Mas a barra em Londres também não estava nada fácil e a doce princesinha não teve outra saída a não ser voltar para os braços do Redentor. Aliás, ainda não, na época só havia mesmo o Morro do Corcovado. Limpinho sem nada em cima.
Mas antes de voltar para o Rio a princesinha que já era órfã, tadinha, saiu de Londres e foi se encontrar com a futura madrasta D. Amélia de Leuchtenberg. O paizão, queria que as duas seguissem viagem juntas para o Rio.

E agora? Será que a D. Amélia seria uma má-drasta perversa? Ó Céus!
Depois de um tio malvado entra uma madrasta na vida da princesinha órfã e destronada. A viagem era longa, levou um mês e meio. Tudo poderia acontecer. Todo mundo sabe que a madrasta poderia perfeitamente aproveitar a viagem de barco e no meio da noite jogar a princesinha no mar, aos tubarões.
Mas correu tudo bem. D. Amélia era gente-boa e a princesa chegou sã e salva de volta às praias cariocas.

No Rio o papai estava furioso. Uma fera.
E com razão. D. Pedro I havia sido proclamado rei de Portugal e abdicado do trono para que sua filha favorita se tornasse rainha. E agora eis que surge este tio mau-caráter atrapalhando tudo.
O paizão estava transtornado, queria prender e arrebentar. Largou tudo no Brasil, pegou a princesinha pelo braço e lá se foi defender o trono da filhota. Deu até em samba com o pessoal da praia dizendo que o português agora foi-se embora, já deu o fora e levou seu capital, esqueceu quem tanto amava outrora, foi no Adamastor pra Portugal.

Ops, corta, corta.
Isso aí de cima Noel Rosa só foi dizer mais de 100 anos depois. Mas que a princesinha, quando soube que ia novamente pra Europa, perguntou ao papito com que roupa que eu vou, isso perguntou. Afinal eles iam primeiro para a França. E foram.
Da França D. Pedro I partiu pra luta e deixou Maria da Glória em Paris mesmo. Ó céus! Como sofrem as princesas cariocas. Pelo menos agora já dava pra comprar umas roupinhas mais fashion.

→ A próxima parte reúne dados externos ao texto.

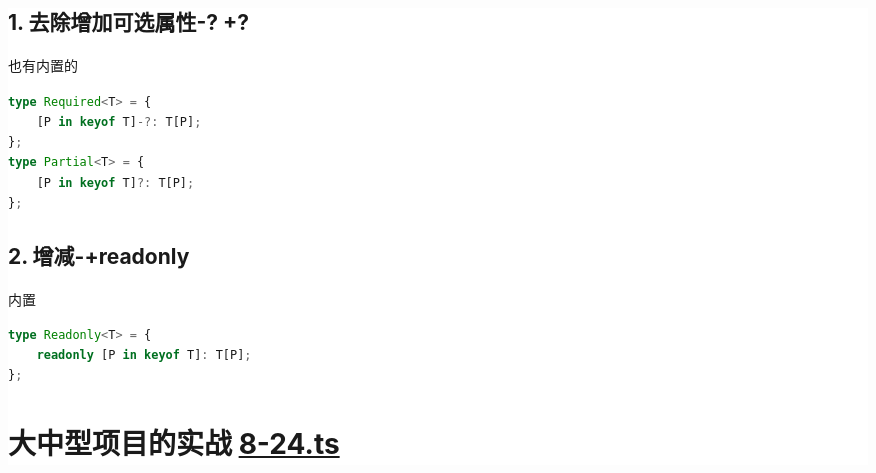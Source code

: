 ## 1. 去除增加可选属性-? +?

也有内置的
```ts
type Required<T> = {
    [P in keyof T]-?: T[P];
};
type Partial<T> = {
    [P in keyof T]?: T[P];
};
```
## 2. 增减-+readonly
内置
```ts
type Readonly<T> = {
    readonly [P in keyof T]: T[P];
};
```



# 大中型项目的实战 [8-24.ts](./src/8-24.ts)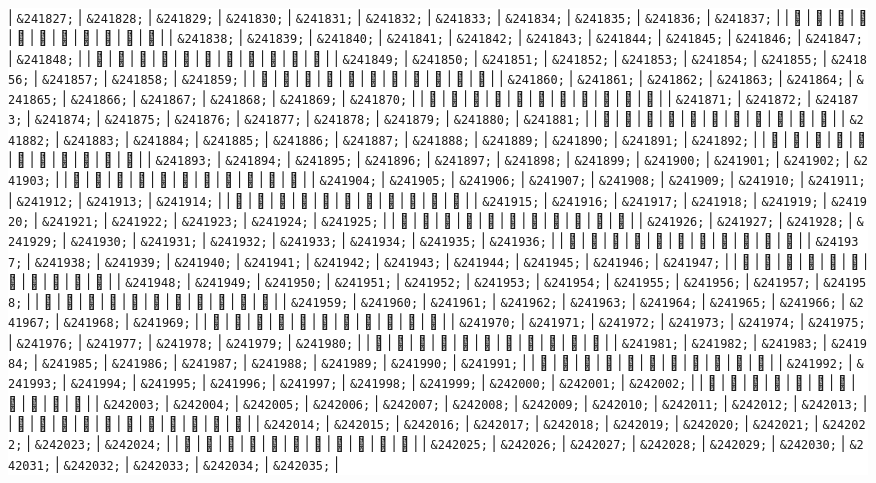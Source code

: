 | `&241827;` | `&241828;` | `&241829;` | `&241830;` | `&241831;` | `&241832;` | `&241833;` | `&241834;` | `&241835;` | `&241836;` | `&241837;` | 
| &#241838; | &#241839; | &#241840; | &#241841; | &#241842; | &#241843; | &#241844; | &#241845; | &#241846; | &#241847; | &#241848; | 
| `&241838;` | `&241839;` | `&241840;` | `&241841;` | `&241842;` | `&241843;` | `&241844;` | `&241845;` | `&241846;` | `&241847;` | `&241848;` | 
| &#241849; | &#241850; | &#241851; | &#241852; | &#241853; | &#241854; | &#241855; | &#241856; | &#241857; | &#241858; | &#241859; | 
| `&241849;` | `&241850;` | `&241851;` | `&241852;` | `&241853;` | `&241854;` | `&241855;` | `&241856;` | `&241857;` | `&241858;` | `&241859;` | 
| &#241860; | &#241861; | &#241862; | &#241863; | &#241864; | &#241865; | &#241866; | &#241867; | &#241868; | &#241869; | &#241870; | 
| `&241860;` | `&241861;` | `&241862;` | `&241863;` | `&241864;` | `&241865;` | `&241866;` | `&241867;` | `&241868;` | `&241869;` | `&241870;` | 
| &#241871; | &#241872; | &#241873; | &#241874; | &#241875; | &#241876; | &#241877; | &#241878; | &#241879; | &#241880; | &#241881; | 
| `&241871;` | `&241872;` | `&241873;` | `&241874;` | `&241875;` | `&241876;` | `&241877;` | `&241878;` | `&241879;` | `&241880;` | `&241881;` | 
| &#241882; | &#241883; | &#241884; | &#241885; | &#241886; | &#241887; | &#241888; | &#241889; | &#241890; | &#241891; | &#241892; | 
| `&241882;` | `&241883;` | `&241884;` | `&241885;` | `&241886;` | `&241887;` | `&241888;` | `&241889;` | `&241890;` | `&241891;` | `&241892;` | 
| &#241893; | &#241894; | &#241895; | &#241896; | &#241897; | &#241898; | &#241899; | &#241900; | &#241901; | &#241902; | &#241903; | 
| `&241893;` | `&241894;` | `&241895;` | `&241896;` | `&241897;` | `&241898;` | `&241899;` | `&241900;` | `&241901;` | `&241902;` | `&241903;` | 
| &#241904; | &#241905; | &#241906; | &#241907; | &#241908; | &#241909; | &#241910; | &#241911; | &#241912; | &#241913; | &#241914; | 
| `&241904;` | `&241905;` | `&241906;` | `&241907;` | `&241908;` | `&241909;` | `&241910;` | `&241911;` | `&241912;` | `&241913;` | `&241914;` | 
| &#241915; | &#241916; | &#241917; | &#241918; | &#241919; | &#241920; | &#241921; | &#241922; | &#241923; | &#241924; | &#241925; | 
| `&241915;` | `&241916;` | `&241917;` | `&241918;` | `&241919;` | `&241920;` | `&241921;` | `&241922;` | `&241923;` | `&241924;` | `&241925;` | 
| &#241926; | &#241927; | &#241928; | &#241929; | &#241930; | &#241931; | &#241932; | &#241933; | &#241934; | &#241935; | &#241936; | 
| `&241926;` | `&241927;` | `&241928;` | `&241929;` | `&241930;` | `&241931;` | `&241932;` | `&241933;` | `&241934;` | `&241935;` | `&241936;` | 
| &#241937; | &#241938; | &#241939; | &#241940; | &#241941; | &#241942; | &#241943; | &#241944; | &#241945; | &#241946; | &#241947; | 
| `&241937;` | `&241938;` | `&241939;` | `&241940;` | `&241941;` | `&241942;` | `&241943;` | `&241944;` | `&241945;` | `&241946;` | `&241947;` | 
| &#241948; | &#241949; | &#241950; | &#241951; | &#241952; | &#241953; | &#241954; | &#241955; | &#241956; | &#241957; | &#241958; | 
| `&241948;` | `&241949;` | `&241950;` | `&241951;` | `&241952;` | `&241953;` | `&241954;` | `&241955;` | `&241956;` | `&241957;` | `&241958;` | 
| &#241959; | &#241960; | &#241961; | &#241962; | &#241963; | &#241964; | &#241965; | &#241966; | &#241967; | &#241968; | &#241969; | 
| `&241959;` | `&241960;` | `&241961;` | `&241962;` | `&241963;` | `&241964;` | `&241965;` | `&241966;` | `&241967;` | `&241968;` | `&241969;` | 
| &#241970; | &#241971; | &#241972; | &#241973; | &#241974; | &#241975; | &#241976; | &#241977; | &#241978; | &#241979; | &#241980; | 
| `&241970;` | `&241971;` | `&241972;` | `&241973;` | `&241974;` | `&241975;` | `&241976;` | `&241977;` | `&241978;` | `&241979;` | `&241980;` | 
| &#241981; | &#241982; | &#241983; | &#241984; | &#241985; | &#241986; | &#241987; | &#241988; | &#241989; | &#241990; | &#241991; | 
| `&241981;` | `&241982;` | `&241983;` | `&241984;` | `&241985;` | `&241986;` | `&241987;` | `&241988;` | `&241989;` | `&241990;` | `&241991;` | 
| &#241992; | &#241993; | &#241994; | &#241995; | &#241996; | &#241997; | &#241998; | &#241999; | &#242000; | &#242001; | &#242002; | 
| `&241992;` | `&241993;` | `&241994;` | `&241995;` | `&241996;` | `&241997;` | `&241998;` | `&241999;` | `&242000;` | `&242001;` | `&242002;` | 
| &#242003; | &#242004; | &#242005; | &#242006; | &#242007; | &#242008; | &#242009; | &#242010; | &#242011; | &#242012; | &#242013; | 
| `&242003;` | `&242004;` | `&242005;` | `&242006;` | `&242007;` | `&242008;` | `&242009;` | `&242010;` | `&242011;` | `&242012;` | `&242013;` | 
| &#242014; | &#242015; | &#242016; | &#242017; | &#242018; | &#242019; | &#242020; | &#242021; | &#242022; | &#242023; | &#242024; | 
| `&242014;` | `&242015;` | `&242016;` | `&242017;` | `&242018;` | `&242019;` | `&242020;` | `&242021;` | `&242022;` | `&242023;` | `&242024;` | 
| &#242025; | &#242026; | &#242027; | &#242028; | &#242029; | &#242030; | &#242031; | &#242032; | &#242033; | &#242034; | &#242035; | 
| `&242025;` | `&242026;` | `&242027;` | `&242028;` | `&242029;` | `&242030;` | `&242031;` | `&242032;` | `&242033;` | `&242034;` | `&242035;` | 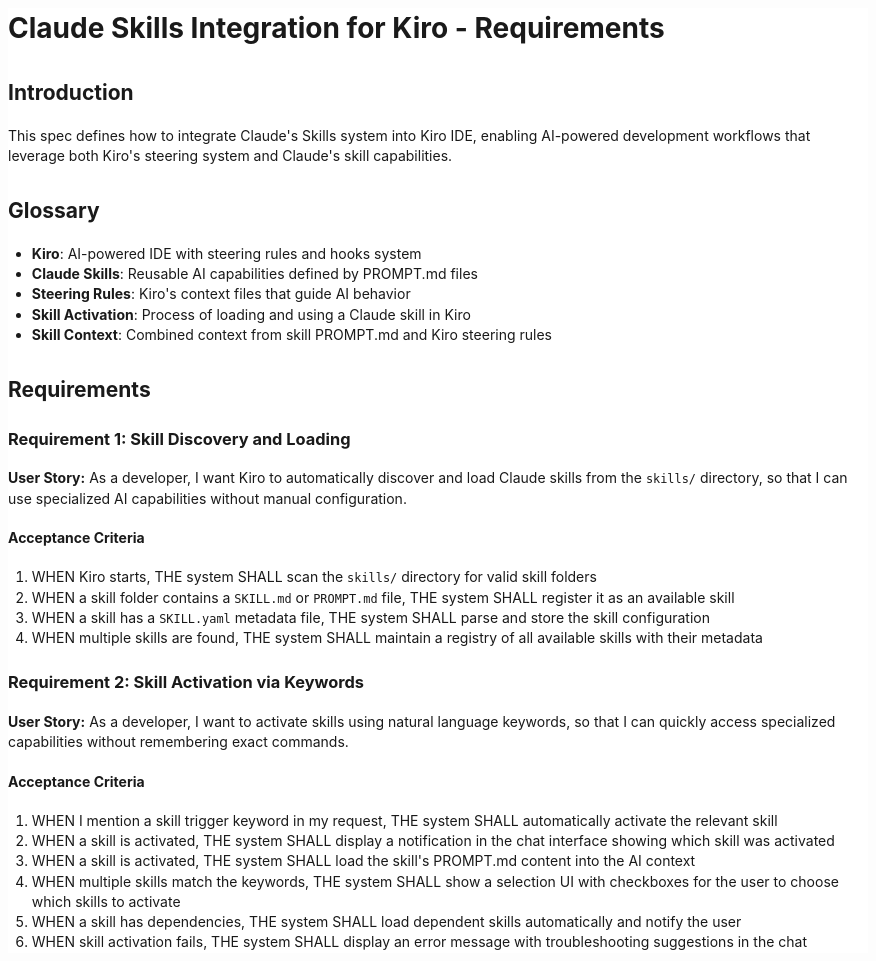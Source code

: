 # Claude Skills Integration for Kiro - Requirements

## Introduction

This spec defines how to integrate Claude's Skills system into Kiro IDE, enabling AI-powered development workflows that leverage both Kiro's steering system and Claude's skill capabilities.

## Glossary

- **Kiro**: AI-powered IDE with steering rules and hooks system
- **Claude Skills**: Reusable AI capabilities defined by PROMPT.md files
- **Steering Rules**: Kiro's context files that guide AI behavior
- **Skill Activation**: Process of loading and using a Claude skill in Kiro
- **Skill Context**: Combined context from skill PROMPT.md and Kiro steering rules

## Requirements

### Requirement 1: Skill Discovery and Loading

**User Story:** As a developer, I want Kiro to automatically discover and load Claude skills from the `skills/` directory, so that I can use specialized AI capabilities without manual configuration.

#### Acceptance Criteria

1. WHEN Kiro starts, THE system SHALL scan the `skills/` directory for valid skill folders
2. WHEN a skill folder contains a `SKILL.md` or `PROMPT.md` file, THE system SHALL register it as an available skill
3. WHEN a skill has a `SKILL.yaml` metadata file, THE system SHALL parse and store the skill configuration
4. WHEN multiple skills are found, THE system SHALL maintain a registry of all available skills with their metadata

### Requirement 2: Skill Activation via Keywords

**User Story:** As a developer, I want to activate skills using natural language keywords, so that I can quickly access specialized capabilities without remembering exact commands.

#### Acceptance Criteria

1. WHEN I mention a skill trigger keyword in my request, THE system SHALL automatically activate the relevant skill
2. WHEN a skill is activated, THE system SHALL display a notification in the chat interface showing which skill was activated
3. WHEN a skill is activated, THE system SHALL load the skill's PROMPT.md content into the AI context
4. WHEN multiple skills match the keywords, THE system SHALL show a selection UI with checkboxes for the user to choose which skills to activate
5. WHEN a skill has dependencies, THE system SHALL load dependent skills automatically and notify the user
6. WHEN skill activation fails, THE system SHALL display an error message with troubleshooting suggestions in the chat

Bem, vamos ao final feliz.
A baixaria virou barraco e o barraco virou uma guerra civil em Portugal. A disputa ainda hoje alimenta rivalidades entre tripeiros e alfaçinhas, digo entre o pessoal do Porto e o de Lisboa.
D. Pedro I encarou, jogou pesado e tirou o irmão mau-caráter da jogada. A princesinha, que continuava passeando nas margens do Sena, respirou aliviada. A confusão toda durou seis anos até que nossa carioca tivesse um trono para chamar de seu.

Enquanto as meninas de hoje morrem por um título qualquer, Maria da Glória colecionou vinte títulos. Vinte títulos nobiliárquicos, de princesa a rainha além de duquesa, marquesa e condessa. Um luxo. 
E olha só. Maria da Glória, digo Sua Majestade Real D. Maria II foi uma ótima rainha de Portugal. Muito amada pelos portugueses, nossa rainha carioca ficou conhecida como A Educadora e A Boa Mãe.
Uma coisa que nem todas as princesinhas de hoje em dia podem ser acusadas.